December 8, 2017
December 8, 2017
A front blew in on Wednesday. Rain pelted the roof and deck and though it was warm inside, the temperature was dropping rapidly. The rain continued all day, drizzling over the neighborhood, sinking into winter vegetables and filling pools in the arroyo. This is the beginning of winter.
December is an in-between time here, not fall and not winter. Autumn lingers, its golden mornings stretching through December. Here and there, a sudden cold front snaps us all to attention, freezing plants forgotten outside and reminding us to dig out warm coats and boots.
An overcast sky covered the area all the next day, occasionally spraying us with cold drizzle. I went out to check on Willis who I found lying comfortably in his shelter, legs tucked under his body. He looked massive there, reminding me of a donkey lying in the nativity scene. His coat is thick and soft. I run my fingers through his fur, along his spine, feeling the warmth of him. The paddocks and arena are soaked and muddy – no riding today.
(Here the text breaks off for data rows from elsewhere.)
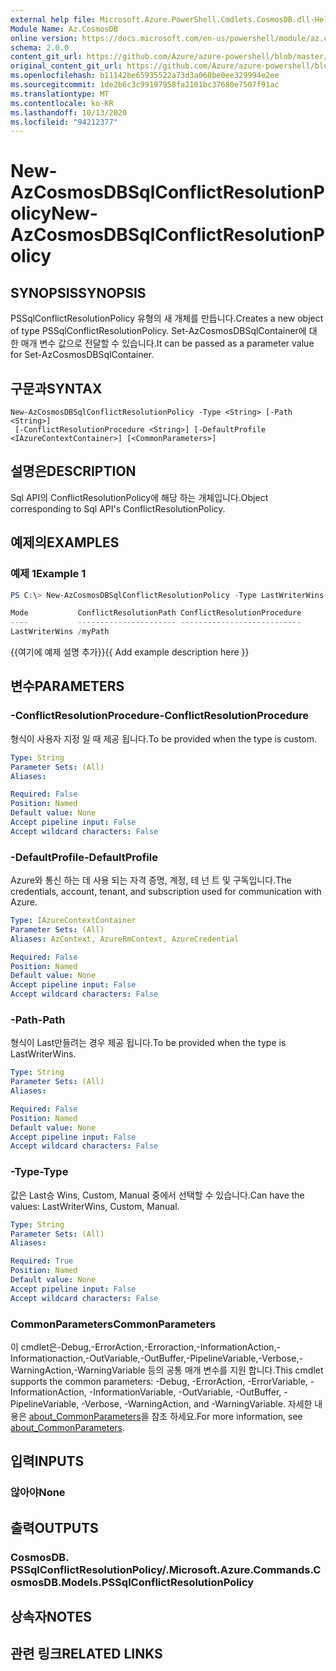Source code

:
 ```yaml
---
external help file: Microsoft.Azure.PowerShell.Cmdlets.CosmosDB.dll-Help.xml
Module Name: Az.CosmosDB
online version: https://docs.microsoft.com/en-us/powershell/module/az.cosmosdb/new-azcosmosdbsqlconflictresolutionpolicy
schema: 2.0.0
content_git_url: https://github.com/Azure/azure-powershell/blob/master/src/CosmosDB/CosmosDB/help/New-AzCosmosDBSqlConflictResolutionPolicy.md
original_content_git_url: https://github.com/Azure/azure-powershell/blob/master/src/CosmosDB/CosmosDB/help/New-AzCosmosDBSqlConflictResolutionPolicy.md
ms.openlocfilehash: b11142be65935522a73d3a068be0ee329994e2ee
ms.sourcegitcommit: 1de2b6c3c99197958fa2101bc37680e7507f91ac
ms.translationtype: MT
ms.contentlocale: ko-KR
ms.lasthandoff: 10/13/2020
ms.locfileid: "94212377"
---
```

# <span data-ttu-id="3cc10-101">New-AzCosmosDBSqlConflictResolutionPolicy</span><span class="sxs-lookup"><span data-stu-id="3cc10-101">New-AzCosmosDBSqlConflictResolutionPolicy</span></span>

## <span data-ttu-id="3cc10-102">SYNOPSIS</span><span class="sxs-lookup"><span data-stu-id="3cc10-102">SYNOPSIS</span></span>
<span data-ttu-id="3cc10-103">PSSqlConflictResolutionPolicy 유형의 새 개체를 만듭니다.</span><span class="sxs-lookup"><span data-stu-id="3cc10-103">Creates a new object of type PSSqlConflictResolutionPolicy.</span></span> <span data-ttu-id="3cc10-104">Set-AzCosmosDBSqlContainer에 대 한 매개 변수 값으로 전달할 수 있습니다.</span><span class="sxs-lookup"><span data-stu-id="3cc10-104">It can be passed as a parameter value for Set-AzCosmosDBSqlContainer.</span></span>

## <span data-ttu-id="3cc10-105">구문과</span><span class="sxs-lookup"><span data-stu-id="3cc10-105">SYNTAX</span></span>

```
New-AzCosmosDBSqlConflictResolutionPolicy -Type <String> [-Path <String>]
 [-ConflictResolutionProcedure <String>] [-DefaultProfile <IAzureContextContainer>] [<CommonParameters>]
```

## <span data-ttu-id="3cc10-106">설명은</span><span class="sxs-lookup"><span data-stu-id="3cc10-106">DESCRIPTION</span></span>
<span data-ttu-id="3cc10-107">Sql API의 ConflictResolutionPolicy에 해당 하는 개체입니다.</span><span class="sxs-lookup"><span data-stu-id="3cc10-107">Object corresponding to Sql API's ConflictResolutionPolicy.</span></span>

## <span data-ttu-id="3cc10-108">예제의</span><span class="sxs-lookup"><span data-stu-id="3cc10-108">EXAMPLES</span></span>

### <span data-ttu-id="3cc10-109">예제 1</span><span class="sxs-lookup"><span data-stu-id="3cc10-109">Example 1</span></span>
```powershell
PS C:\> New-AzCosmosDBSqlConflictResolutionPolicy -Type LastWriterWins -Path "/myPath"

Mode           ConflictResolutionPath ConflictResolutionProcedure
----           ---------------------- ---------------------------
LastWriterWins /myPath
```

<span data-ttu-id="3cc10-110">{{여기에 예제 설명 추가}}</span><span class="sxs-lookup"><span data-stu-id="3cc10-110">{{ Add example description here }}</span></span>

## <span data-ttu-id="3cc10-111">변수</span><span class="sxs-lookup"><span data-stu-id="3cc10-111">PARAMETERS</span></span>

### <span data-ttu-id="3cc10-112">-ConflictResolutionProcedure</span><span class="sxs-lookup"><span data-stu-id="3cc10-112">-ConflictResolutionProcedure</span></span>
<span data-ttu-id="3cc10-113">형식이 사용자 지정 일 때 제공 됩니다.</span><span class="sxs-lookup"><span data-stu-id="3cc10-113">To be provided when the type is custom.</span></span>

```yaml
Type: String
Parameter Sets: (All)
Aliases:

Required: False
Position: Named
Default value: None
Accept pipeline input: False
Accept wildcard characters: False
```

### <span data-ttu-id="3cc10-114">-DefaultProfile</span><span class="sxs-lookup"><span data-stu-id="3cc10-114">-DefaultProfile</span></span>
<span data-ttu-id="3cc10-115">Azure와 통신 하는 데 사용 되는 자격 증명, 계정, 테 넌 트 및 구독입니다.</span><span class="sxs-lookup"><span data-stu-id="3cc10-115">The credentials, account, tenant, and subscription used for communication with Azure.</span></span>

```yaml
Type: IAzureContextContainer
Parameter Sets: (All)
Aliases: AzContext, AzureRmContext, AzureCredential

Required: False
Position: Named
Default value: None
Accept pipeline input: False
Accept wildcard characters: False
```

### <span data-ttu-id="3cc10-116">-Path</span><span class="sxs-lookup"><span data-stu-id="3cc10-116">-Path</span></span>
<span data-ttu-id="3cc10-117">형식이 Last만들려는 경우 제공 됩니다.</span><span class="sxs-lookup"><span data-stu-id="3cc10-117">To be provided when the type is LastWriterWins.</span></span>

```yaml
Type: String
Parameter Sets: (All)
Aliases:

Required: False
Position: Named
Default value: None
Accept pipeline input: False
Accept wildcard characters: False
```

### <span data-ttu-id="3cc10-118">-Type</span><span class="sxs-lookup"><span data-stu-id="3cc10-118">-Type</span></span>
<span data-ttu-id="3cc10-119">값은 Last승 Wins, Custom, Manual 중에서 선택할 수 있습니다.</span><span class="sxs-lookup"><span data-stu-id="3cc10-119">Can have the values: LastWriterWins, Custom, Manual.</span></span>

```yaml
Type: String
Parameter Sets: (All)
Aliases:

Required: True
Position: Named
Default value: None
Accept pipeline input: False
Accept wildcard characters: False
```

### <span data-ttu-id="3cc10-120">CommonParameters</span><span class="sxs-lookup"><span data-stu-id="3cc10-120">CommonParameters</span></span>
<span data-ttu-id="3cc10-121">이 cmdlet은-Debug,-ErrorAction,-Erroraction,-InformationAction,-Informationaction,-OutVariable,-OutBuffer,-PipelineVariable,-Verbose,-WarningAction,-WarningVariable 등의 공통 매개 변수를 지원 합니다.</span><span class="sxs-lookup"><span data-stu-id="3cc10-121">This cmdlet supports the common parameters: -Debug, -ErrorAction, -ErrorVariable, -InformationAction, -InformationVariable, -OutVariable, -OutBuffer, -PipelineVariable, -Verbose, -WarningAction, and -WarningVariable.</span></span> <span data-ttu-id="3cc10-122">자세한 내용은 [about_CommonParameters](http://go.microsoft.com/fwlink/?LinkID=113216)을 참조 하세요.</span><span class="sxs-lookup"><span data-stu-id="3cc10-122">For more information, see [about_CommonParameters](http://go.microsoft.com/fwlink/?LinkID=113216).</span></span>

## <span data-ttu-id="3cc10-123">입력</span><span class="sxs-lookup"><span data-stu-id="3cc10-123">INPUTS</span></span>

### <span data-ttu-id="3cc10-124">않아야</span><span class="sxs-lookup"><span data-stu-id="3cc10-124">None</span></span>

## <span data-ttu-id="3cc10-125">출력</span><span class="sxs-lookup"><span data-stu-id="3cc10-125">OUTPUTS</span></span>

### <span data-ttu-id="3cc10-126">CosmosDB. PSSqlConflictResolutionPolicy/.</span><span class="sxs-lookup"><span data-stu-id="3cc10-126">Microsoft.Azure.Commands.CosmosDB.Models.PSSqlConflictResolutionPolicy</span></span>

## <span data-ttu-id="3cc10-127">상속자</span><span class="sxs-lookup"><span data-stu-id="3cc10-127">NOTES</span></span>

## <span data-ttu-id="3cc10-128">관련 링크</span><span class="sxs-lookup"><span data-stu-id="3cc10-128">RELATED LINKS</span></span>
Reluctantly Willis rises to his feet and follows me to the gate and out of the paddock.
The barn is quiet except for the snort of horses and stamping of hooves; everyone is resigned to another cold, rainy day. I groom Willis with a rubber curry, fluff up his fur and brush him off; then let him graze in the pastures behind the barn while I brush off his blanket, debating whether he needs it or not. It is 40 degrees and Willis is wooly. The temperature will not get that much colder tonight and the rain will stop. When I lead Willis back to his paddock and close the gate, Willis trots back to the gate and hangs his head over the rail. He wants more grass, but I cannot stay. I finish putting brushes and lead rope away, feeling guilty.
When I open the front door to feed my cat, it’s snowing. I am at once shocked and delighted. By 9 p.m. snow has covered front yards and plants, the sage and salvia dusted with white. Snow sparkles in the blackness while neighbors’ Christmas lights twinkle across the street.
Tim and I walk Daisy out the back door across a slippery white deck, all of us bundled up in warm coats. Daisy doesn’t know what to make of the cold white stuff under her feet and in between her toes. We have to pull her along at first, but soon she gives in to the newness of it all. Back on the deck she slides around and licks the snow. Suddenly cold is forgotten.
We may have winter this year after all.